An excellent presentation that focused on an analysis of the reasons  that Cuban structural reforms are not achieving expected results.  Castañeda started by noting the Raúl Castro's speeches of June 28 and July 7 2013 and the omission of discussion of reforms in his July 26th speech signal impatience at the pace of reform,.  He argues  that at its foundation the reasons for slow reform is both ideology and structural.  For the latter, he focused on the intransigence of the bureaucracy.


René Gómez Manzano, Havana, Cuba based attorney, "New Legal Treatment of Foreign Empresarios Under the Criminal Law."
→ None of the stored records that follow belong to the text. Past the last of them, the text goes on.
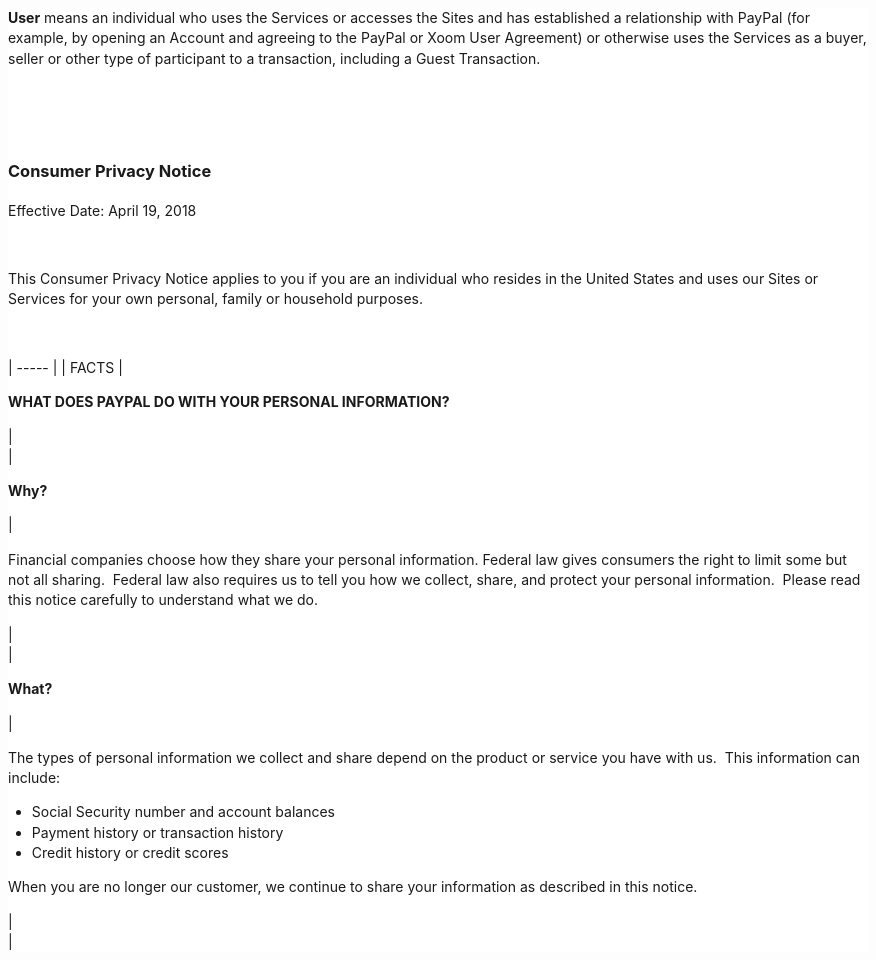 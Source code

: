 **User** means an individual who uses the Services or accesses the Sites and has established a relationship with PayPal (for example, by opening an Account and agreeing to the PayPal or Xoom User Agreement) or otherwise uses the Services as a buyer, seller or other type of participant to a transaction, including a Guest Transaction. 

 

 

### Consumer Privacy Notice

Effective Date: April 19, 2018

 

This Consumer Privacy Notice applies to you if you are an individual who resides in the United States and uses our Sites or Services for your own personal, family or household purposes.

 

| ----- |
|  FACTS | 

**WHAT DOES PAYPAL DO WITH YOUR PERSONAL INFORMATION?**

 |  
| 

**Why?**

 | 

Financial companies choose how they share your personal information. Federal law gives consumers the right to limit some but not all sharing.  Federal law also requires us to tell you how we collect, share, and protect your personal information.  Please read this notice carefully to understand what we do.

 |  
| 

**What?**

 | 

The types of personal information we collect and share depend on the product or service you have with us.  This information can include:

* Social Security number and account balances
* Payment history or transaction history
* Credit history or credit scores

When you are no longer our customer, we continue to share your information as described in this notice.

 |  
|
Manzanao spoke to an issue of particular importance to foreigners: a change in the way the criminal law is used against foreigners in Cuba, especially foreign investors operating in Cuba. The change is neither subtle nor insignificant--the state has moved from a regime of expulsion to one of arrest and imprisonment, usually for corruption related crimes.  The face of the new approach against foreigners is Stephen Purvis, e.g., Colin Freeman, The Briton who languished in a Cuban jail after being accused of spying: Stephen Purvis has returned to Britain after spending 16 months in a Cuban jail on false spying and fraud charges. He speaks to Colin Freeman about the ordeal, The Telegraph, July 6, 2013) ("In an ordeal that could have been torn from the pages of a Graham Greene novel, Mr Purvis was falsely accused first of being a spy, and then of obscure breaches of finance laws, while never being told details of the allegations against him. He fled the island after a court released him a fortnight ago, following a trial conducted entirely in secret. Meanwhile, Coral’s offices in Cuba have been shut down, and the country club project in which he has invested millions of pounds and five years of his life handed to a Chinese firm."). 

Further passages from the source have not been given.